§ Exercise instructions
Each record must be written out again exactly. Skip any picture it contains.

Entries taken from a collection
-------
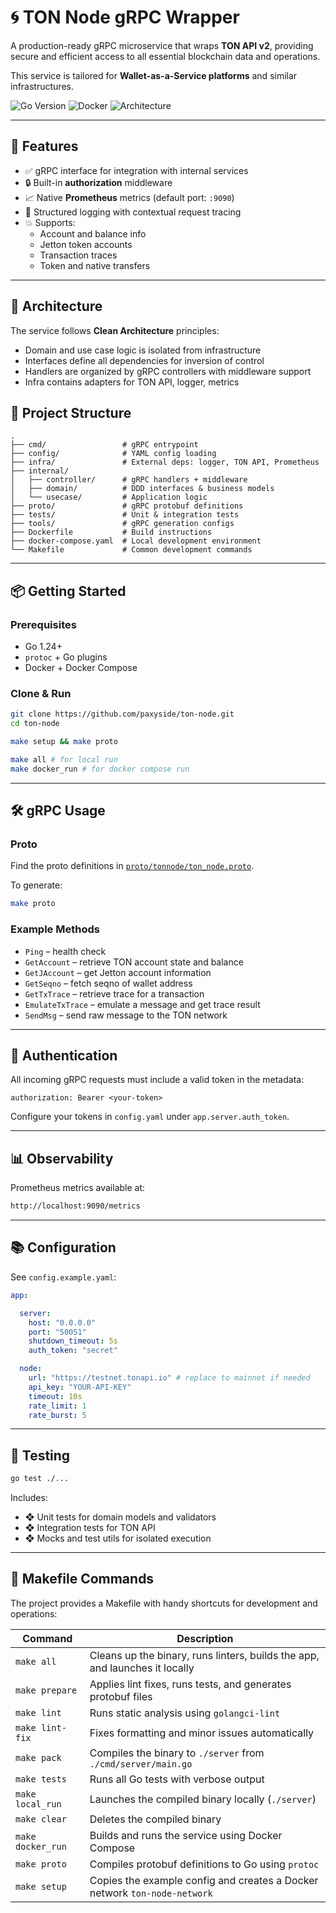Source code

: # 🌀 TON Node gRPC Wrapper

A production-ready gRPC microservice that wraps **TON API v2**,
providing secure and efficient access to all essential blockchain data and operations.

This service is tailored for **Wallet-as-a-Service platforms** and similar infrastructures.

![Go Version](https://img.shields.io/badge/Go-1.24+-00ADD8?style=flat&logo=go)
![Docker](https://img.shields.io/badge/Docker-ready-blue)
![Architecture](https://img.shields.io/badge/architecture-clean--arch-informational)

---

## 🚀 Features

* ✅ gRPC interface for integration with internal services
* 🔒 Built-in **authorization** middleware
* 📈 Native **Prometheus** metrics (default port: `:9090`)
* 🧾 Structured logging with contextual request tracing
* 💥 Supports:
    * Account and balance info
    * Jetton token accounts
    * Transaction traces
    * Token and native transfers

---

## 🧱 Architecture

The service follows **Clean Architecture** principles:
- Domain and use case logic is isolated from infrastructure
- Interfaces define all dependencies for inversion of control
- Handlers are organized by gRPC controllers with middleware support
- Infra contains adapters for TON API, logger, metrics

## 📂 Project Structure

```
.
├── cmd/                 # gRPC entrypoint
├── config/              # YAML config loading
├── infra/               # External deps: logger, TON API, Prometheus
├── internal/
│   ├── controller/      # gRPC handlers + middleware
│   ├── domain/          # DDD interfaces & business models
│   └── usecase/         # Application logic
├── proto/               # gRPC protobuf definitions
├── tests/               # Unit & integration tests
├── tools/               # gRPC generation configs
├── Dockerfile           # Build instructions
├── docker-compose.yaml  # Local development environment
└── Makefile             # Common development commands
```

---

## 📦 Getting Started

### Prerequisites

* Go 1.24+
* `protoc` + Go plugins
* Docker + Docker Compose

### Clone & Run

```bash
git clone https://github.com/paxyside/ton-node.git
cd ton-node

make setup && make proto

make all # for local run
make docker_run # for docker compose run
```

---

## 🛠️ gRPC Usage

### Proto

Find the proto definitions in [`proto/tonnode/ton_node.proto`](./proto/tonnode/ton_node.proto).

To generate:

```bash
make proto
```

### Example Methods

* `Ping` – health check
* `GetAccount` – retrieve TON account state and balance
* `GetJAccount` – get Jetton account information
* `GetSeqno` – fetch seqno of wallet address
* `GetTxTrace` – retrieve trace for a transaction
* `EmulateTxTrace` – emulate a message and get trace result
* `SendMsg` – send raw message to the TON network

---

## 🔐 Authentication

All incoming gRPC requests must include a valid token in the metadata:

```text
authorization: Bearer <your-token>
```

Configure your tokens in `config.yaml` under `app.server.auth_token`.

---

## 📊 Observability

Prometheus metrics available at:

```bash
http://localhost:9090/metrics
```

---

## 📚 Configuration

See `config.example.yaml`:

```yaml
app:

  server:
    host: "0.0.0.0"
    port: "50051"
    shutdown_timeout: 5s
    auth_token: "secret"

  node:
    url: "https://testnet.tonapi.io" # replace to mainnet if needed
    api_key: "YOUR-API-KEY"
    timeout: 10s
    rate_limit: 1
    rate_burst: 5
```

---

## 🧪 Testing

```bash
go test ./...
```

Includes:

* ❖ Unit tests for domain models and validators
* ❖ Integration tests for TON API
* ❖ Mocks and test utils for isolated execution

---

## 🧰 Makefile Commands

The project provides a Makefile with handy shortcuts for development and operations:

| Command        | Description                                                                 |
|----------------|-----------------------------------------------------------------------------|
| `make all`     | Cleans up the binary, runs linters, builds the app, and launches it locally |
| `make prepare` | Applies lint fixes, runs tests, and generates protobuf files                |
| `make lint`    | Runs static analysis using `golangci-lint`                                  |
| `make lint-fix`| Fixes formatting and minor issues automatically                             |
| `make pack`    | Compiles the binary to `./server` from `./cmd/server/main.go`               |
| `make tests`   | Runs all Go tests with verbose output                                       |
| `make local_run` | Launches the compiled binary locally (`./server`)                        |
| `make clear`   | Deletes the compiled binary                                                 |
| `make docker_run` | Builds and runs the service using Docker Compose                        |
| `make proto`   | Compiles protobuf definitions to Go using `protoc`                          |
| `make setup`   | Copies the example config and creates a Docker network `ton-node-network`   |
-------
§ Expected output
Source code

: # 🌀 TON Node gRPC Wrapper

A production-ready gRPC microservice that wraps **TON API v2**,
providing secure and efficient access to all essential blockchain data and operations.

This service is tailored for **Wallet-as-a-Service platforms** and similar infrastructures.

![Go Version](https://img.shields.io/badge/Go-1.24+-00ADD8?style=flat&logo=go)
![Docker](https://img.shields.io/badge/Docker-ready-blue)
![Architecture](https://img.shields.io/badge/architecture-clean--arch-informational)

---

## 🚀 Features

* ✅ gRPC interface for integration with internal services
* 🔒 Built-in **authorization** middleware
* 📈 Native **Prometheus** metrics (default port: `:9090`)
* 🧾 Structured logging with contextual request tracing
* 💥 Supports:
    * Account and balance info
    * Jetton token accounts
    * Transaction traces
    * Token and native transfers

---

## 🧱 Architecture

The service follows **Clean Architecture** principles:
- Domain and use case logic is isolated from infrastructure
- Interfaces define all dependencies for inversion of control
- Handlers are organized by gRPC controllers with middleware support
- Infra contains adapters for TON API, logger, metrics

## 📂 Project Structure

```
.
├── cmd/                 # gRPC entrypoint
├── config/              # YAML config loading
├── infra/               # External deps: logger, TON API, Prometheus
├── internal/
│   ├── controller/      # gRPC handlers + middleware
│   ├── domain/          # DDD interfaces & business models
│   └── usecase/         # Application logic
├── proto/               # gRPC protobuf definitions
├── tests/               # Unit & integration tests
├── tools/               # gRPC generation configs
├── Dockerfile           # Build instructions
├── docker-compose.yaml  # Local development environment
└── Makefile             # Common development commands
```

---

## 📦 Getting Started

### Prerequisites

* Go 1.24+
* `protoc` + Go plugins
* Docker + Docker Compose

### Clone & Run

```bash
git clone https://github.com/paxyside/ton-node.git
cd ton-node

make setup && make proto

make all # for local run
make docker_run # for docker compose run
```

---

## 🛠️ gRPC Usage

### Proto

Find the proto definitions in [`proto/tonnode/ton_node.proto`](./proto/tonnode/ton_node.proto).

To generate:

```bash
make proto
```

### Example Methods

* `Ping` – health check
* `GetAccount` – retrieve TON account state and balance
* `GetJAccount` – get Jetton account information
* `GetSeqno` – fetch seqno of wallet address
* `GetTxTrace` – retrieve trace for a transaction
* `EmulateTxTrace` – emulate a message and get trace result
* `SendMsg` – send raw message to the TON network

---

## 🔐 Authentication

All incoming gRPC requests must include a valid token in the metadata:

```text
authorization: Bearer <your-token>
```

Configure your tokens in `config.yaml` under `app.server.auth_token`.

---

## 📊 Observability

Prometheus metrics available at:

```bash
http://localhost:9090/metrics
```

---

## 📚 Configuration

See `config.example.yaml`:

```yaml
app:

  server:
    host: "0.0.0.0"
    port: "50051"
    shutdown_timeout: 5s
    auth_token: "secret"

  node:
    url: "https://testnet.tonapi.io" # replace to mainnet if needed
    api_key: "YOUR-API-KEY"
    timeout: 10s
    rate_limit: 1
    rate_burst: 5
```

---

## 🧪 Testing

```bash
go test ./...
```

Includes:

* ❖ Unit tests for domain models and validators
* ❖ Integration tests for TON API
* ❖ Mocks and test utils for isolated execution

---

## 🧰 Makefile Commands

The project provides a Makefile with handy shortcuts for development and operations:

| Command        | Description                                                                 |
|----------------|-----------------------------------------------------------------------------|
| `make all`     | Cleans up the binary, runs linters, builds the app, and launches it locally |
| `make prepare` | Applies lint fixes, runs tests, and generates protobuf files                |
| `make lint`    | Runs static analysis using `golangci-lint`                                  |
| `make lint-fix`| Fixes formatting and minor issues automatically                             |
| `make pack`    | Compiles the binary to `./server` from `./cmd/server/main.go`               |
| `make tests`   | Runs all Go tests with verbose output                                       |
| `make local_run` | Launches the compiled binary locally (`./server`)                        |
| `make clear`   | Deletes the compiled binary                                                 |
| `make docker_run` | Builds and runs the service using Docker Compose                        |
| `make proto`   | Compiles protobuf definitions to Go using `protoc`                          |
| `make setup`   | Copies the example config and creates a Docker network `ton-node-network`   |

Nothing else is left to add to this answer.